In the material below, find the line that contains "- There were" and the line that contains "- The winner", then write out exactly those two lines and everything between them.

SOURCE DATA |
<<<<

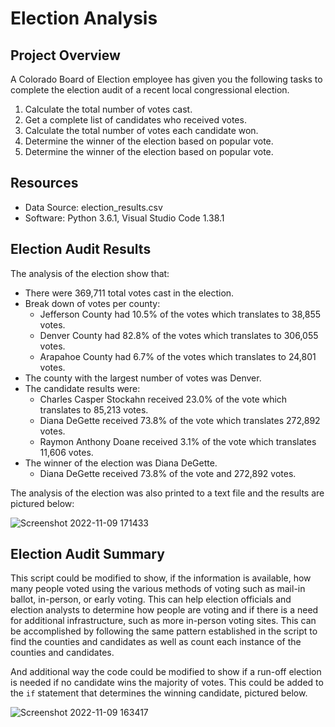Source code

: # Election Analysis

## Project Overview
A Colorado Board of Election employee has given you the following tasks to complete the election audit of a recent local congressional election.

1. Calculate the total number of votes cast.
2. Get a complete list of candidates who received votes.
3. Calculate the total number of votes each candidate won.
4. Determine the winner of the election based on popular vote.
5. Determine the winner of the election based on popular vote.

## Resources
- Data Source: election_results.csv
- Software: Python 3.6.1, Visual Studio Code 1.38.1

## Election Audit Results
The analysis of the election show that:
- There were 369,711 total votes cast in the election.
- Break down of votes per county:
  - Jefferson County had 10.5% of the votes which translates to 38,855 votes.
  - Denver County had 82.8% of the votes which translates to 306,055 votes.
  - Arapahoe County had 6.7% of the votes which translates to 24,801 votes.
- The county with the largest number of votes was Denver.
- The candidate results were:
  - Charles Casper Stockahn received 23.0% of the vote which translates to 85,213 votes.
  - Diana DeGette received 73.8% of the vote which translates 272,892 votes.
  - Raymon Anthony Doane received 3.1% of the vote which translates 11,606 votes.
- The winner of the election was Diana DeGette.
  - Diana DeGette received 73.8% of the vote and 272,892 votes.

The analysis of the election was also printed to a text file and the results are pictured below:

![Screenshot 2022-11-09 171433](https://user-images.githubusercontent.com/114427019/200969254-2794725e-b9f2-4027-aed5-661a60dddc79.png)

## Election Audit Summary
This script could be modified to show, if the information is available, how many people voted using the various methods of voting such as mail-in ballot, in-person, or early voting. This can help election officials and election analysts to determine how people are voting and if there is a need for additional infrastructure, such as more in-person voting sites. This can be accomplished by following the same pattern established in the script to find the counties and candidates as well as count each instance of the counties and candidates.

And additional way the code could be modified to show if a run-off election is needed if no candidate wins the majority of votes. This could be added to the `if` statement that determines the winning candidate, pictured below.

![Screenshot 2022-11-09 163417](https://user-images.githubusercontent.com/114427019/200964801-0c1e5da1-3867-4d36-a620-14fced15d44c.png)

>>>>

WRITTEN RESPONSE |
- There were 369,711 total votes cast in the election.
- Break down of votes per county:
  - Jefferson County had 10.5% of the votes which translates to 38,855 votes.
  - Denver County had 82.8% of the votes which translates to 306,055 votes.
  - Arapahoe County had 6.7% of the votes which translates to 24,801 votes.
- The county with the largest number of votes was Denver.
- The candidate results were:
  - Charles Casper Stockahn received 23.0% of the vote which translates to 85,213 votes.
  - Diana DeGette received 73.8% of the vote which translates 272,892 votes.
  - Raymon Anthony Doane received 3.1% of the vote which translates 11,606 votes.
- The winner of the election was Diana DeGette.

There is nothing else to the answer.